Terdapat pekerjaan yang sia-sia yang dilakukan oleh supervisor produksi.
Supervisor produksi telah merencanakan sejumlah bonggol yang dibutuhkan,
namun jumlah bonggol yang diminta, dapat ditolak atau dikurangi oleh bagian
keuangan. Sebaiknya manajer keuangan saja yang merencanakan pengadaan
input. Supervisor produksi hanya menyediakan data stock opname saja kepada
manajer keuangan.
Jumlah persediaan menjadi penting sebagai informasi dalam manajemen
persediaan. Jumlah persediaan tanaman dicatat keluar masuknya baik dari dan
kedalam kebun produksi maupun dari dan kedalam showroom. Pencatatan atau
kegiatan administrasi adenium dinilai masih kurang rapih. Hal tersebut
dikarenakan belum adanya karyawan yang bekerja penuh pada administrasi keluar
masuk barang dari dan ke kebun produksi. Data-data keluar masuk barang dari
dan ke kebun produksi, ataupun kematian adenium tidak diinput setiap hari ke
dalam komputer perusahaan, sehingga informasi mengenai persediaan setiap hari
di kebun produksi relatif tidak ada, sedangkan di sisi lain informasi mengenai
persediaan setiap hari di kebun produksi dapat membantu keputusan manajemen
dalam kegiatan usaha adenium.
Kegiatan pemeliharaan, dinilai cukup baik, pemeliharaan di show room
juga dilakukan oleh bagian produksi, dan karyawan show room juga
bertanggungjawab akan pemeliharaan adenium. Selain itu pula, terdapat
punishment pengurangan bonus kepada karyawan, karena kerusakan tanaman.

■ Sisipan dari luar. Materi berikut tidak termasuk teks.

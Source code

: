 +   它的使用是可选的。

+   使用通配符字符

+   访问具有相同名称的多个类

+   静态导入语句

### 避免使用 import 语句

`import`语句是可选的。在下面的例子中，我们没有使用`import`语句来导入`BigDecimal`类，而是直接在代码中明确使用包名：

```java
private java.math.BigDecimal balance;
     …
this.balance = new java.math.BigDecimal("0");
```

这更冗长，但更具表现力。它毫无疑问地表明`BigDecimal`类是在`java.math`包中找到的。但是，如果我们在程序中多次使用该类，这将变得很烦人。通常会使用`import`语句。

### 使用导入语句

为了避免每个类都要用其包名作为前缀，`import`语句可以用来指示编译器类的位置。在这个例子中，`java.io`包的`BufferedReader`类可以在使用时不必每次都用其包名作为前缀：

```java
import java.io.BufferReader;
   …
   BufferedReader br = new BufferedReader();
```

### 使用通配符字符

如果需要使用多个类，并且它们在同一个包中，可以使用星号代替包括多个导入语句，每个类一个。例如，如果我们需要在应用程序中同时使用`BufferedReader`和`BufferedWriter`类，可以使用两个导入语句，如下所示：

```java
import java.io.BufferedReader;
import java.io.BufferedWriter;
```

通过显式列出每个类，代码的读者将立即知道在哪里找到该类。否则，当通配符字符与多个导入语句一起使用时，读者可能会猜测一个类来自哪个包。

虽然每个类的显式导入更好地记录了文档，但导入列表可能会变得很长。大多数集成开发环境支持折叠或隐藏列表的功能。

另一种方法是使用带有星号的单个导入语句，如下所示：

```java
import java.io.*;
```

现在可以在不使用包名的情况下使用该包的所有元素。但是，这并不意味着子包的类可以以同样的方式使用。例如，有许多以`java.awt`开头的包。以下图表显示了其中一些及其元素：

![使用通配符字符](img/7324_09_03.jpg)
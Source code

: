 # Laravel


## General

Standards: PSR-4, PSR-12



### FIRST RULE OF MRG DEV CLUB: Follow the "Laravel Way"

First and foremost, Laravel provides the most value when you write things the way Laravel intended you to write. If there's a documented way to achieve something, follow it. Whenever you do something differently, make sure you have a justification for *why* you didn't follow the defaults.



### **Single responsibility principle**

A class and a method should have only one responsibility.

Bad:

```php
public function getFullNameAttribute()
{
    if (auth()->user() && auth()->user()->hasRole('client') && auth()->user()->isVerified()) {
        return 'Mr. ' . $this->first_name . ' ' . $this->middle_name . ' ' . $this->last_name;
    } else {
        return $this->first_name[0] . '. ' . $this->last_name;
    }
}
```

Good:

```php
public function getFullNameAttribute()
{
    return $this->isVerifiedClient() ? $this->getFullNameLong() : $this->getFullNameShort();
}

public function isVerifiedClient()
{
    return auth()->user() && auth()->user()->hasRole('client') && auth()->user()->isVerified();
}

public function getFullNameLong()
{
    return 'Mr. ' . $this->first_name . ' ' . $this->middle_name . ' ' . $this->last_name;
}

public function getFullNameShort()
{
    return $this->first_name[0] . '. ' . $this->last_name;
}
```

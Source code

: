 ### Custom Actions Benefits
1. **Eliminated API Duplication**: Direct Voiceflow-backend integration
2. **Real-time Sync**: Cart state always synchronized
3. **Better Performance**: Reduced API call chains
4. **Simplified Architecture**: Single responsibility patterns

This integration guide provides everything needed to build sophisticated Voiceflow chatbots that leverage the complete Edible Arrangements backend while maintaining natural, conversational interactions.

Oleh karena itu, karyawan lebih bertanggungjawab kepada tanaman.
Kegiatan pengendalian persediaan perusahaan dari sisi pengendalian
perencanaan yaitu dilakukan oleh bagian keuangan, dinilai sudah cukup baik. Hal
tersebut dikarenakan bagian keuangan yang tahu jumlah penjualan tanaman hias
keseluruhan perusahaan, dan bagian keuangan juga tahu jumlah stok keseluruhan
tanaman hias, tak hanya adenium. Selain itu, kegiatan pengendalian berupa stock
opname sebulan sekali juga dinilai wajar, karena sifat adenium yang tahan lama.
Pengembangan penjualan adenium melalui paket-paket wisata ataupun melalui
harga diskon juga dinilai baik. Hal tersebut, selain dapat mengurangi
kecenderungan persediaan yang menumpuk, pendapatan perusahaan pun akan
tetap terjaga. Secara umum, persediaan adenium yang cenderung menumpuk
dinilai masih wajar. Hal tersebut dapat dilihat dari perkembangan GIA yang
menjadi tren setter adenium dari tahun 2003, dan mampu menambah unit bisnis
yang dijalankan GIA hingga saat ini.